Rhode Island Federal Court Strikes Down USCIS Policies Suspending Immigration Benefits for Nationals of 39 Countries
In late 2025/early 2026, following the Trump administration’s renewed travel ban proclamations targeting certain countries (primarily in Africa, the Middle East, Asia, and Latin America), USCIS under Director Joseph Edlow issued several internal policy memoranda. These included:
- A
Global Asylum Hold Policy pausing adjudication of asylum and withholding
of removal applications (initially worldwide, later adjusted).
- A
Benefits Hold Policy (or adjudication hold) indefinitely suspending
decisions on a wide range of immigration benefits, including asylum,
employment authorization documents (EADs/work permits), adjustment of
status (green cards), naturalization, and other petitions, for nationals
of 39 designated “high-risk”/travel-ban countries, plus those with
Palestinian Authority-issued or endorsed documents.
- A
Comprehensive Re-Review Policy requiring re-examination of previously
approved benefits for individuals from these countries who entered the
U.S. on or after January 20, 2021.
- A
Country-Specific Factors Policy directing adjudicators to treat an
applicant’s country of origin (from the travel-ban list) as a significant
negative factor in discretionary decisions.

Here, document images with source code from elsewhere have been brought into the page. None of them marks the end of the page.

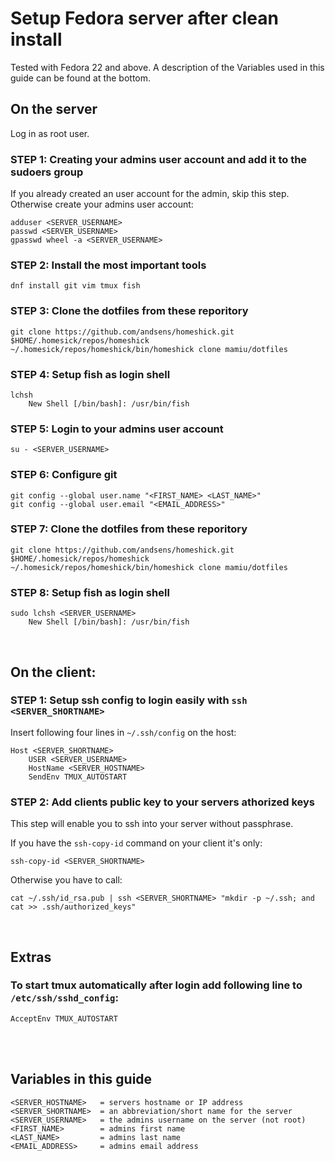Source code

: # Setup Fedora server after clean install

Tested with Fedora 22 and above.
A description of the Variables used in this guide can be found at the bottom.

## On the server

Log in as root user.

### STEP 1: Creating your admins user account and add it to the sudoers group

If you already created an user account for the admin, skip this step.
Otherwise create your admins user account:

    adduser <SERVER_USERNAME>
    passwd <SERVER_USERNAME>
    gpasswd wheel -a <SERVER_USERNAME>

### STEP 2: Install the most important tools

    dnf install git vim tmux fish

### STEP 3: Clone the dotfiles from these reporitory

    git clone https://github.com/andsens/homeshick.git $HOME/.homesick/repos/homeshick
    ~/.homesick/repos/homeshick/bin/homeshick clone mamiu/dotfiles

### STEP 4: Setup fish as login shell

    lchsh
        New Shell [/bin/bash]: /usr/bin/fish

### STEP 5: Login to your admins user account

    su - <SERVER_USERNAME>

### STEP 6: Configure git

    git config --global user.name "<FIRST_NAME> <LAST_NAME>"
    git config --global user.email "<EMAIL_ADDRESS>"

### STEP 7: Clone the dotfiles from these reporitory

    git clone https://github.com/andsens/homeshick.git $HOME/.homesick/repos/homeshick
    ~/.homesick/repos/homeshick/bin/homeshick clone mamiu/dotfiles
    
### STEP 8: Setup fish as login shell

    sudo lchsh <SERVER_USERNAME>
        New Shell [/bin/bash]: /usr/bin/fish

<br>  

## On the client:

### STEP 1: Setup ssh config to login easily with `ssh <SERVER_SHORTNAME>`

Insert following four lines in `~/.ssh/config` on the host:

    Host <SERVER_SHORTNAME>
        USER <SERVER_USERNAME>
        HostName <SERVER_HOSTNAME>
        SendEnv TMUX_AUTOSTART

### STEP 2: Add clients public key to your servers athorized keys

This step will enable you to ssh into your server without passphrase.

If you have the `ssh-copy-id` command on your client it's only:

    ssh-copy-id <SERVER_SHORTNAME>

Otherwise you have to call:

    cat ~/.ssh/id_rsa.pub | ssh <SERVER_SHORTNAME> "mkdir -p ~/.ssh; and cat >> .ssh/authorized_keys"

<br>

## Extras

### To start tmux automatically after login add following line to `/etc/ssh/sshd_config`:

    AcceptEnv TMUX_AUTOSTART

<br>
<br>

## Variables in this guide

    <SERVER_HOSTNAME>   = servers hostname or IP address
    <SERVER_SHORTNAME>  = an abbreviation/short name for the server
    <SERVER_USERNAME>   = the admins username on the server (not root)
    <FIRST_NAME>        = admins first name
    <LAST_NAME>         = admins last name
    <EMAIL_ADDRESS>     = admins email address

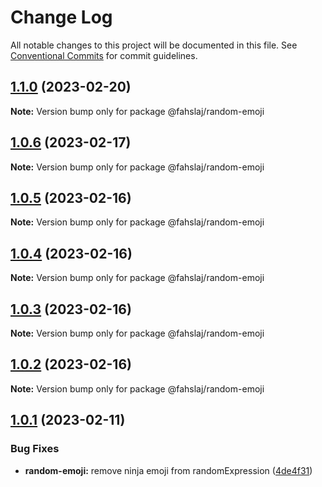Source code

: # Change Log

All notable changes to this project will be documented in this file.
See [Conventional Commits](https://conventionalcommits.org) for commit guidelines.

## [1.1.0](https://github.com/fahslaj/lerna-ci-cd-example/compare/v1.0.6...v1.1.0) (2023-02-20)

**Note:** Version bump only for package @fahslaj/random-emoji





## [1.0.6](https://github.com/fahslaj/lerna-ci-cd-example/compare/v1.0.5...v1.0.6) (2023-02-17)

**Note:** Version bump only for package @fahslaj/random-emoji





## [1.0.5](https://github.com/fahslaj/lerna-ci-cd-example/compare/v1.0.4...v1.0.5) (2023-02-16)

**Note:** Version bump only for package @fahslaj/random-emoji





## [1.0.4](https://github.com/fahslaj/lerna-ci-cd-example/compare/v1.0.3...v1.0.4) (2023-02-16)

**Note:** Version bump only for package @fahslaj/random-emoji





## [1.0.3](https://github.com/fahslaj/lerna-ci-cd-example/compare/v1.0.2...v1.0.3) (2023-02-16)

**Note:** Version bump only for package @fahslaj/random-emoji





## [1.0.2](https://github.com/fahslaj/lerna-ci-cd-example/compare/v1.0.1...v1.0.2) (2023-02-16)

**Note:** Version bump only for package @fahslaj/random-emoji





## [1.0.1](https://github.com/fahslaj/lerna-ci-cd-example/compare/v1.0.0...v1.0.1) (2023-02-11)


### Bug Fixes

* **random-emoji:** remove ninja emoji from randomExpression ([4de4f31](https://github.com/fahslaj/lerna-ci-cd-example/commit/4de4f31ab606e19ff0577f66f5b4b4dcf098e7ca))
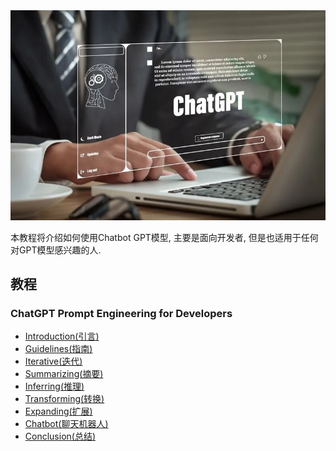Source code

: <img src="./src/image/chatgpt.webp" />

本教程将介绍如何使用Chatbot GPT模型, 主要是面向开发者, 但是也适用于任何对GPT模型感兴趣的人.

## 教程
### ChatGPT Prompt Engineering for Developers

-   [Introduction(引言)](https://prompt-engineering-for-developers.wiki/ChatGPT-Prompt-Engineering-for-Developers/Introduction.html)
-   [Guidelines(指南)](https://prompt-engineering-for-developers.wiki/ChatGPT-Prompt-Engineering-for-Developers/Guidelines.html)
-   [Iterative(迭代)](https://prompt-engineering-for-developers.wiki/ChatGPT-Prompt-Engineering-for-Developers/Iterative.html)
-   [Summarizing(摘要)](https://prompt-engineering-for-developers.wiki/ChatGPT-Prompt-Engineering-for-Developers/Summarizing.html)
-   [Inferring(推理)](https://prompt-engineering-for-developers.wiki/ChatGPT-Prompt-Engineering-for-Developers/Inferring.html)
-   [Transforming(转换)](https://prompt-engineering-for-developers.wiki/ChatGPT-Prompt-Engineering-for-Developers/Transforming.html)
-   [Expanding(扩展)](https://prompt-engineering-for-developers.wiki/ChatGPT-Prompt-Engineering-for-Developers/Expanding.html)
-   [Chatbot(聊天机器人)](https://prompt-engineering-for-developers.wiki/ChatGPT-Prompt-Engineering-for-Developers/Chatbot.html)
-   [Conclusion(总结)](https://prompt-engineering-for-developers.wiki/ChatGPT-Prompt-Engineering-for-Developers/Conclusion.html)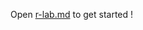 Open [r-lab.md](https://github.com/amplab/datascience-sp14/blob/master/lab6/r-lab.md) to get started !
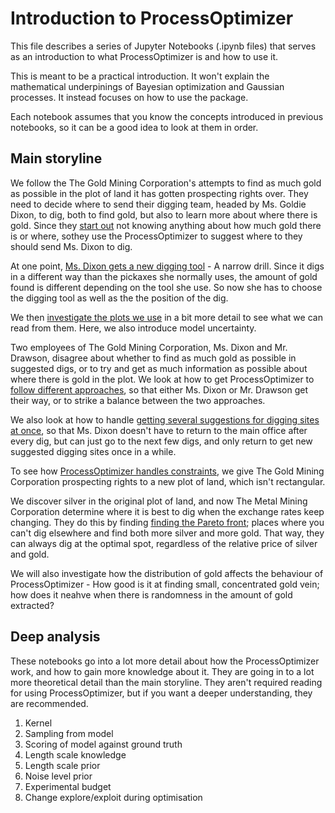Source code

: # Introduction to ProcessOptimizer

This file describes a series of Jupyter Notebooks (.ipynb files) that serves as an
introduction to what ProcessOptimizer is and how to use it.

This is meant to be a practical introduction. It won't explain the mathematical
underpinings of Bayesian optimization and Gaussian processes. It instead focuses on how
to use the package.

Each notebook assumes that you know the concepts introduced in previous notebooks, so it
can be a good idea to look at them in order.

## Main storyline

We follow the The Gold Mining Corporation's attempts to find as much gold as
possible in the plot of land it has gotten prospecting rights over. They need to decide
where to send their digging team, headed by Ms. Goldie Dixon, to dig, both to find gold,
but also to learn more about where there is gold. Since they
[start out](start_here.ipynb) not knowing anything about how much gold there is or
where, sothey use the ProcessOptimizer to suggest where to they should send Ms. Dixon
to dig.

At one point, [Ms. Dixon gets a new digging tool](categorical.ipynb) - A narrow drill.
Since it digs in a different way than the pickaxes she normally uses, the amount of gold
found is different depending on the tool she use. So now she has to choose the digging
tool as well as the the position of the dig.

We then [investigate the plots we use](plots.ipynb) in a bit more detail to see what we
can read from them. Here, we also introduce model uncertainty.

Two employees of The Gold Mining Corporation, Ms. Dixon and Mr. Drawson, disagree about
whether to find as much gold as possible
in suggested digs, or to try and get as much information as possible about where there
is gold in the plot. We look at how to get ProcessOptimizer to
[follow different approaches](explore_vs_exploit.ipynb), so that either Ms. Dixon or Mr.
Drawson get their way, or to strike a balance between the two approaches.

We also look at how to handle [getting several suggestions for digging sites at once](),
so that Ms. Dixon doesn't have to return to the main office after every dig, but can
just go to the next few digs, and only return to get new suggested digging sites once in
a while.

To see how [ProcessOptimizer handles constraints](contraints.ipynb), we give The Gold
Mining Corporation prospecting rights to a new plot of land, which isn't rectangular.

We discover silver in the original plot of land, and now The Metal Mining
Corporation determine where it is best to dig when the exchange rates keep changing.
They do this by finding [finding the Pareto front](pareto.ipynb); places where you can't
dig elsewhere and find both more silver and more gold. That way, they can always dig at
the optimal spot, regardless of the relative price of silver and gold.

We will also investigate how the distribution of gold affects the behaviour of
ProcessOptimizer - How good is it at finding small, concentrated gold vein; how does it
neahve when there is randomness in the amount of gold extracted?

## Deep analysis

These notebooks go into a lot more detail about how the ProcessOptimizer work, and how
to gain more knowledge about it. They are going in to a lot more theoretical detail than
the main storyline. They aren't required reading for using ProcessOptimizer, but if you
want a deeper understanding, they are recommended.

1. Kernel
2. Sampling from model
3. Scoring of model against ground truth
4. Length scale knowledge
5. Length scale prior
6. Noise level prior
7. Experimental budget
8. Change explore/exploit during optimisation
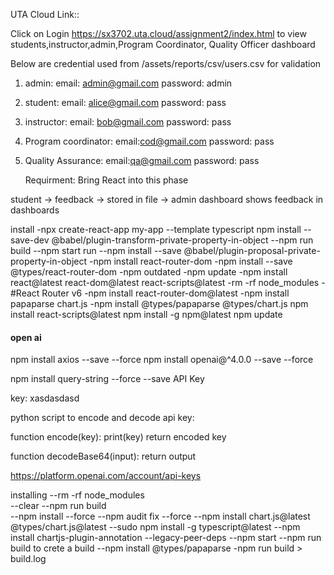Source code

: <!--    
    Author: Sakshi
    UTA ID: 1001993702
    Email: sx3702@mavs.uta.edu
    Group number: 1, WDM assignment, Assignment 3
    Date: September 25, 2023
    Description: ReadMe
    
    CSE 5335 - SECTION 005 WEB DATA MANAGEMENT
    Group1: 
      Harini Aluka-1002080841 
      Kiran Mai Akaram-1002115618 
      Mary Pranavi Allam-1002077034 
      Sai Vineeth Akula-1002028631 
      Fnu Sakshi-1001993702
-->

UTA Cloud Link::

Click on Login  https://sx3702.uta.cloud/assignment2/index.html to view students,instructor,admin,Program Coordinator, Quality Officer dashboard

Below are credential used from /assets/reports/csv/users.csv for validation

1. admin: 
    email: admin@gmail.com 
    password: admin
2. student: 
    email: alice@gmail.com 
    password: pass
3. instructor: 
    email: bob@gmail.com 
    password: pass
4. Program coordinator: 
    email:cod@gmail.com 
    password: pass
5. Quality Assurance: 
    email:qa@gmail.com 
    password: pass


    Requirment: Bring React into this phase

student -> feedback -> stored in file -> admin dashboard shows feedback in dashboards


install 
-npx create-react-app my-app --template typescript
npm install --save-dev @babel/plugin-transform-private-property-in-object
--npm run build
--npm start run
--npm install --save @babel/plugin-proposal-private-property-in-object
-npm install react-router-dom
-npm install --save @types/react-router-dom
-npm outdated
-npm update
-npm install react@latest react-dom@latest react-scripts@latest
-rm -rf node_modules
-#React Router v6
-npm install react-router-dom@latest
-npm install papaparse chart.js <!---for papaparse and chart.js/auto --> 
-npm install @types/papaparse @types/chart.js
npm install react-scripts@latest
npm install -g npm@latest
npm update

#### open ai
npm install axios --save --force
npm install openai@^4.0.0 --save --force

npm install query-string --force --save
API Key

key: xasdasdasd


python script to encode and decode api key:

function encode(key):
   print(key)
   return encoded key


function decodeBase64(input):
  return output

https://platform.openai.com/account/api-keys


installing
--rm -rf node_modules      
--clear
--npm run build   
--npm install --force
--npm audit fix --force 
--npm install chart.js@latest @types/chart.js@latest
--sudo npm install -g typescript@latest
--npm install chartjs-plugin-annotation --legacy-peer-deps
--npm start
--npm run build to crete a build
--npm install @types/papaparse
-npm run build > build.log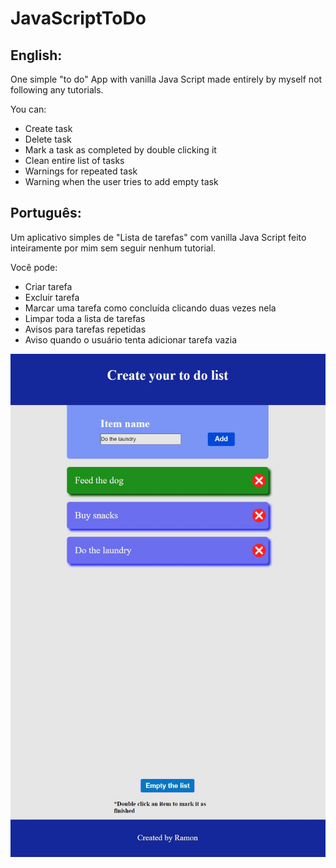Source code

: # JavaScriptToDo

## English:

One simple "to do" App with vanilla Java Script made entirely by myself not following any tutorials.

You can:

- Create task
- Delete task
- Mark a task as completed by double clicking it
- Clean entire list of tasks
- Warnings for repeated task 
- Warning when the user tries to add empty task

## Português:

Um aplicativo simples de "Lista de tarefas" com vanilla Java Script feito inteiramente por mim sem seguir nenhum tutorial.

Você pode:

- Criar tarefa
- Excluir tarefa
- Marcar uma tarefa como concluída clicando duas vezes nela
- Limpar toda a lista de tarefas
- Avisos para tarefas repetidas
- Aviso quando o usuário tenta adicionar tarefa vazia

![My Image](javascripttodo.JPG)


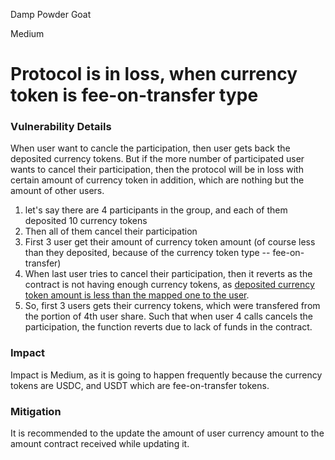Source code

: Damp Powder Goat

Medium

# Protocol is in loss, when currency token is fee-on-transfer type

### Vulnerability Details

When user want to cancle the participation, then user gets back the deposited currency tokens. But if the more number of participated user wants to cancel their participation, then the protocol will be in loss with certain amount of currency token in addition, which are nothing but the amount of other users. 

1. let's say there are 4 participants in the group, and each of them deposited 10 currency tokens
2. Then all of them cancel their participation
3. First 3 user get their amount of currency token amount (of course less than they deposited, because of the currency token type -- fee-on-transfer)
4. When last user tries to cancel their participation, then it reverts as the contract is not having enough currency tokens, as [deposited currency token amount is less than the mapped one to the user](https://github.com/dpm-labs/rova-contracts/blob/cf26c9c6e105e75ce363ac20973ee715700d0f2f/src/Launch.sol#L286-L295).
5. So, first 3 users gets their currency tokens, which were transfered from the portion of 4th user share. Such that when user 4 calls cancels the participation, the function reverts due to lack of funds in the contract.

### Impact

Impact is Medium, as it is going to happen frequently because the currency tokens are USDC, and USDT which are fee-on-transfer tokens.

### Mitigation

It is recommended to the update the amount of user currency amount to the amount contract received while updating it.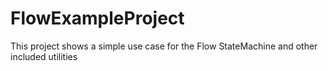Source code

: # FlowExampleProject

This project shows a simple use case for the Flow StateMachine and other included utilities

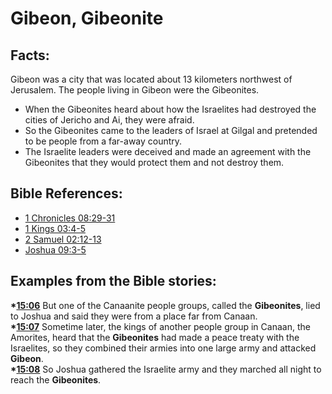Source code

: # Gibeon, Gibeonite #

## Facts: ##

Gibeon was a city that was located about 13 kilometers northwest of Jerusalem. The people living in Gibeon were the Gibeonites.

* When the Gibeonites heard about how the Israelites had destroyed the cities of Jericho and Ai, they were afraid.
* So the Gibeonites came to the leaders of Israel at Gilgal and pretended to be people from a far-away country. 
* The Israelite leaders were deceived and made an agreement with the Gibeonites that they would protect them and not destroy them.



## Bible References: ##

* [1 Chronicles 08:29-31](en/tn/1ch/help/08/29)
* [1 Kings 03:4-5](en/tn/1ki/help/03/04)
* [2 Samuel 02:12-13](en/tn/2sa/help/02/12)
* [Joshua 09:3-5](en/tn/jos/help/09/03)

## Examples from the Bible stories: ##

  __*[15:06](en/tn/obs/help/15/06)__ But one of the Canaanite people groups, called the __Gibeonites__, lied to Joshua and said they were from a place far from Canaan.  
  __*[15:07](en/tn/obs/help/15/07)__ Sometime later, the kings of another people group in Canaan, the Amorites, heard that the __Gibeonites__ had made a peace treaty with the Israelites, so they combined their armies into one large army and attacked __Gibeon__.  
  __*[15:08](en/tn/obs/help/15/08)__ So Joshua gathered the Israelite army and they marched all night to reach the __Gibeonites__.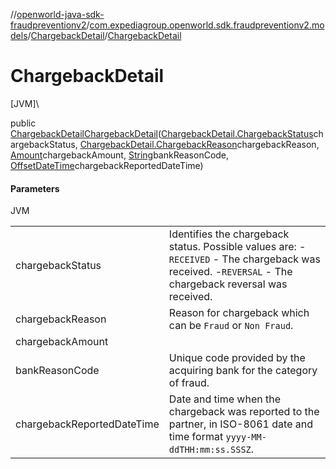 //[openworld-java-sdk-fraudpreventionv2](../../../index.md)/[com.expediagroup.openworld.sdk.fraudpreventionv2.models](../index.md)/[ChargebackDetail](index.md)/[ChargebackDetail](-chargeback-detail.md)

# ChargebackDetail

[JVM]\

public [ChargebackDetail](index.md)[ChargebackDetail](-chargeback-detail.md)([ChargebackDetail.ChargebackStatus](-chargeback-status/index.md)chargebackStatus, [ChargebackDetail.ChargebackReason](-chargeback-reason/index.md)chargebackReason, [Amount](../-amount/index.md)chargebackAmount, [String](https://docs.oracle.com/javase/8/docs/api/java/lang/String.html)bankReasonCode, [OffsetDateTime](https://docs.oracle.com/javase/8/docs/api/java/time/OffsetDateTime.html)chargebackReportedDateTime)

#### Parameters

JVM

| | |
|---|---|
| chargebackStatus | Identifies the chargeback status. Possible values are: -`RECEIVED` - The chargeback was received. -`REVERSAL` - The chargeback reversal was received. |
| chargebackReason | Reason for chargeback which can be `Fraud` or `Non Fraud`. |
| chargebackAmount |
| bankReasonCode | Unique code provided by the acquiring bank for the category of fraud. |
| chargebackReportedDateTime | Date and time when the chargeback was reported to the partner, in ISO-8061 date and time format `yyyy-MM-ddTHH:mm:ss.SSSZ`. |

These policies affected tens or hundreds of thousands of
applicants already in the U.S. who had followed legal processes (filing forms,
paying fees, submitting biometrics, attending interviews). They created
prolonged uncertainty, preventing work authorization, travel, status
adjustments, and other benefits, often for months or indefinitely. Plaintiffs
(a coalition of immigrant service nonprofits and labor unions, including Dorcas
International Institute of Rhode Island) sued in the U.S. District Court for the
District of Rhode Island, challenging the policies under the Administrative
Procedure Act (APA) and the Fifth Amendment.
Issues
The core legal questions were whether USCIS had statutory or
regulatory authority to categorically pause or suspend adjudications of
benefits that Congress and regulations direct the agency to process (often
using mandatory “shall” language with timelines, e.g., asylum within certain
periods, naturalization within 120 days). Additional issues included whether
the policies were arbitrary and capricious under the APA for lack of reasoned
explanation, failure to consider reliance interests of applicants, and pretextual
national security justifications; whether they were final agency actions
reviewable by courts; standing/ripeness; and jurisdictional bars under the INA.
Decision
On June 5, 2026, in a 135-page Memorandum and Order (Case
No. 1:26-cv-00132-JJM-PAS), Chief Judge John J. McConnell Jr. granted summary
judgment to the plaintiffs on their APA claims. He declared each of the four
challenged policies unlawful, vacated, and set them aside nationwide. The court
found they were contrary to law (exceeding USCIS’s authority under the INA and
conflicting with mandatory adjudication requirements) and arbitrary and
capricious. It rejected the government’s jurisdictional, justiciability, and
national security arguments against review. The court issued a declaratory
judgment but declined a separate permanent injunction, finding vacatur
sufficient. Constitutional claims were addressed separately (motion to
dismiss).
Analysis of the Decision
Judge McConnell emphasized the rule of law applying equally:
applicants who “followed the law” were punished solely based on
nationality/birth, contrary to statutory mandates. Key holdings:
- No
authority for categorical holds: The INA and regulations require
adjudication; 8 U.S.C. § 1182(f) (travel ban authority) does not extend to
pausing domestic benefit processing for those already in the U.S.
- Arbitrary
and capricious: USCIS failed to provide a reasoned explanation linking
isolated incidents (e.g., crimes by a couple of individuals) to blanket
freezes on 39 countries plus global asylum. It ignored reliance interests
(applicants who built lives expecting timely processing) and offered
pretextual national security rationales amid anti-immigrant statements
from administration officials.
- Broad
relief: Nationwide vacatur ensures uniform application, preventing the
agency from evading review by labeling policies “interim.”
- Broader
implications: The ruling reinforces limits on agency power to reshape
immigration via internal memos rather than notice-and-comment rulemaking
or statutory changes. It highlights judicial skepticism of
nationality-based distinctions in benefits adjudication absent clear
authority. The government may appeal or seek a stay; implementation will
require USCIS to resume processing affected cases.